Work instruction = Copy out, from the data below, each line in which the word "https" occurs.

Input for this task =
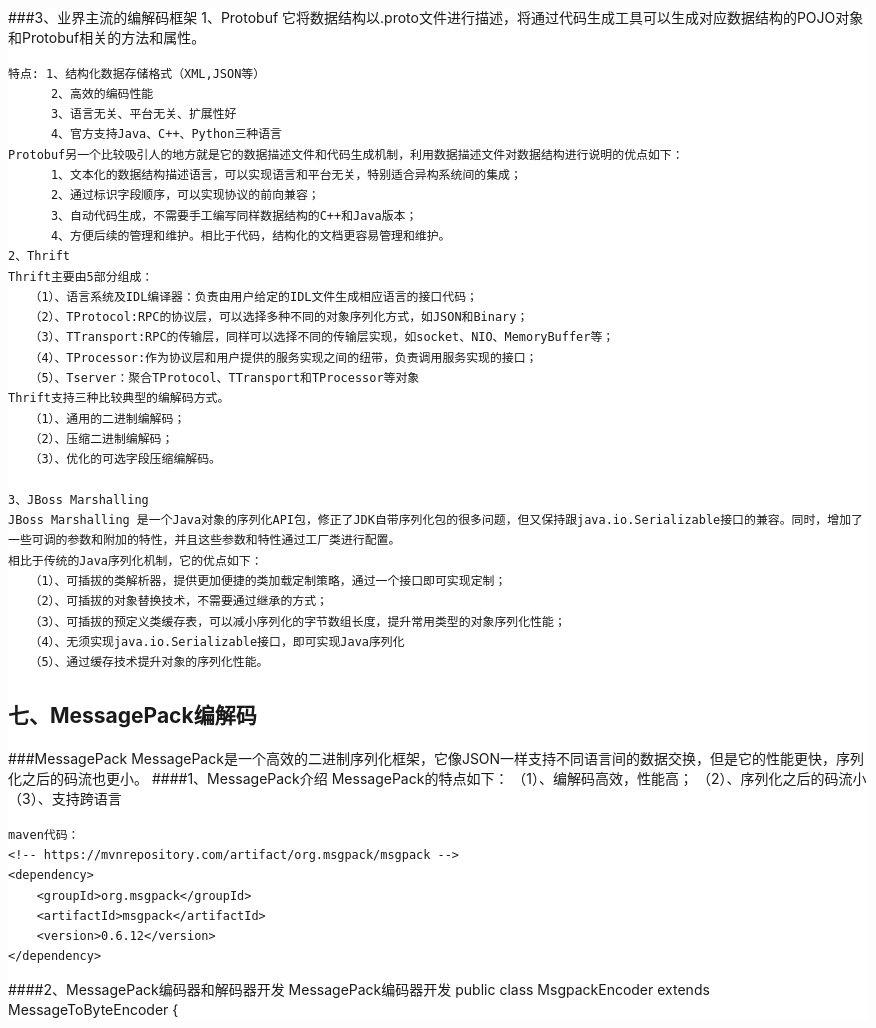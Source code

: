 ###3、业界主流的编解码框架
    1、Protobuf
    它将数据结构以.proto文件进行描述，将通过代码生成工具可以生成对应数据结构的POJO对象和Protobuf相关的方法和属性。
   
    特点: 1、结构化数据存储格式（XML,JSON等）
          2、高效的编码性能
          3、语言无关、平台无关、扩展性好
          4、官方支持Java、C++、Python三种语言
    Protobuf另一个比较吸引人的地方就是它的数据描述文件和代码生成机制，利用数据描述文件对数据结构进行说明的优点如下：
          1、文本化的数据结构描述语言，可以实现语言和平台无关，特别适合异构系统间的集成；
          2、通过标识字段顺序，可以实现协议的前向兼容；
          3、自动代码生成，不需要手工编写同样数据结构的C++和Java版本；
          4、方便后续的管理和维护。相比于代码，结构化的文档更容易管理和维护。
    2、Thrift
    Thrift主要由5部分组成：
       （1）、语言系统及IDL编译器：负责由用户给定的IDL文件生成相应语言的接口代码；
       （2）、TProtocol:RPC的协议层，可以选择多种不同的对象序列化方式，如JSON和Binary；
       （3）、TTransport:RPC的传输层，同样可以选择不同的传输层实现，如socket、NIO、MemoryBuffer等；
       （4）、TProcessor:作为协议层和用户提供的服务实现之间的纽带，负责调用服务实现的接口；
       （5）、Tserver：聚合TProtocol、TTransport和TProcessor等对象
    Thrift支持三种比较典型的编解码方式。
       （1）、通用的二进制编解码；
       （2）、压缩二进制编解码；
       （3）、优化的可选字段压缩编解码。
       
    3、JBoss Marshalling 
    JBoss Marshalling 是一个Java对象的序列化API包，修正了JDK自带序列化包的很多问题，但又保持跟java.io.Serializable接口的兼容。同时，增加了一些可调的参数和附加的特性，并且这些参数和特性通过工厂类进行配置。
    相比于传统的Java序列化机制，它的优点如下：
       （1）、可插拔的类解析器，提供更加便捷的类加载定制策略，通过一个接口即可实现定制；
       （2）、可插拔的对象替换技术，不需要通过继承的方式；
       （3）、可插拔的预定义类缓存表，可以减小序列化的字节数组长度，提升常用类型的对象序列化性能；
       （4）、无须实现java.io.Serializable接口，即可实现Java序列化
       （5）、通过缓存技术提升对象的序列化性能。
          
## 七、MessagePack编解码
###MessagePack
   MessagePack是一个高效的二进制序列化框架，它像JSON一样支持不同语言间的数据交换，但是它的性能更快，序列化之后的码流也更小。
####1、MessagePack介绍
    MessagePack的特点如下：
       （1）、编解码高效，性能高；
       （2）、序列化之后的码流小
       （3）、支持跨语言
    
    maven代码：
    <!-- https://mvnrepository.com/artifact/org.msgpack/msgpack -->
    <dependency>
        <groupId>org.msgpack</groupId>
        <artifactId>msgpack</artifactId>
        <version>0.6.12</version>
    </dependency>
####2、MessagePack编码器和解码器开发
    MessagePack编码器开发
    public class MsgpackEncoder extends MessageToByteEncoder<Object> {
    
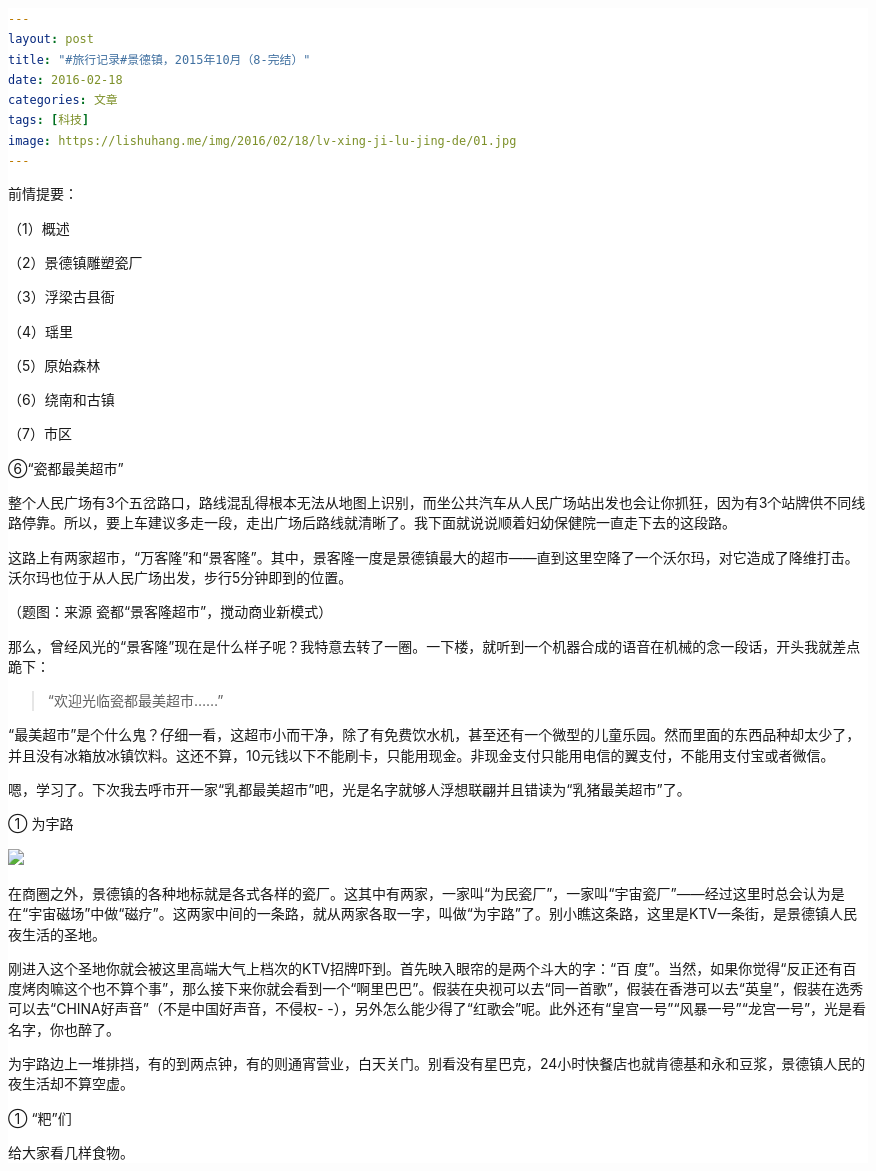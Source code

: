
 ```yaml
---
layout: post
title: "#旅行记录#景德镇，2015年10月（8-完结）"
date: 2016-02-18
categories: 文章
tags: [科技]
image: https://lishuhang.me/img/2016/02/18/lv-xing-ji-lu-jing-de/01.jpg
---
```


前情提要：

（1）概述

（2）景德镇雕塑瓷厂

（3）浮梁古县衙

（4）瑶里

（5）原始森林

（6）绕南和古镇

（7）市区

⑥“瓷都最美超市”

整个人民广场有3个五岔路口，路线混乱得根本无法从地图上识别，而坐公共汽车从人民广场站出发也会让你抓狂，因为有3个站牌供不同线路停靠。所以，要上车建议多走一段，走出广场后路线就清晰了。我下面就说说顺着妇幼保健院一直走下去的这段路。

这路上有两家超市，“万客隆”和“景客隆”。其中，景客隆一度是景德镇最大的超市——直到这里空降了一个沃尔玛，对它造成了降维打击。沃尔玛也位于从人民广场出发，步行5分钟即到的位置。

（题图：来源 瓷都“景客隆超市”，搅动商业新模式）

那么，曾经风光的“景客隆”现在是什么样子呢？我特意去转了一圈。一下楼，就听到一个机器合成的语音在机械的念一段话，开头我就差点跪下：

> “欢迎光临瓷都最美超市……”

“最美超市”是个什么鬼？仔细一看，这超市小而干净，除了有免费饮水机，甚至还有一个微型的儿童乐园。然而里面的东西品种却太少了，并且没有冰箱放冰镇饮料。这还不算，10元钱以下不能刷卡，只能用现金。非现金支付只能用电信的翼支付，不能用支付宝或者微信。

嗯，学习了。下次我去呼市开一家“乳都最美超市”吧，光是名字就够人浮想联翩并且错读为“乳猪最美超市”了。

① 为宇路

![](http://mmbiz.qpic.cn/mmbiz/AdRKyBVLoHJcCTNCMaLqeLQWHbMQk4pkiaD1NLQn61gkGU79YeibQCfW6tjQ02Z9KibaniaAXkf8iarGd23hyFrMfbg/0?wx_fmt=jpeg)

在商圈之外，景德镇的各种地标就是各式各样的瓷厂。这其中有两家，一家叫“为民瓷厂”，一家叫“宇宙瓷厂”——经过这里时总会认为是在“宇宙磁场”中做“磁疗”。这两家中间的一条路，就从两家各取一字，叫做“为宇路”了。别小瞧这条路，这里是KTV一条街，是景德镇人民夜生活的圣地。

刚进入这个圣地你就会被这里高端大气上档次的KTV招牌吓到。首先映入眼帘的是两个斗大的字：“百 度”。当然，如果你觉得“反正还有百度烤肉嘛这个也不算个事”，那么接下来你就会看到一个“啊里巴巴”。假装在央视可以去“同一首歌”，假装在香港可以去“英皇”，假装在选秀可以去“CHINA好声音”（不是中国好声音，不侵权- -），另外怎么能少得了“红歌会”呢。此外还有“皇宫一号”“风暴一号”“龙宫一号”，光是看名字，你也醉了。

为宇路边上一堆排挡，有的到两点钟，有的则通宵营业，白天关门。别看没有星巴克，24小时快餐店也就肯德基和永和豆浆，景德镇人民的夜生活却不算空虚。

① “粑”们

给大家看几样食物。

Task result =
    <!-- https://mvnrepository.com/artifact/org.msgpack/msgpack -->
image: https://lishuhang.me/img/2016/02/18/lv-xing-ji-lu-jing-de/01.jpg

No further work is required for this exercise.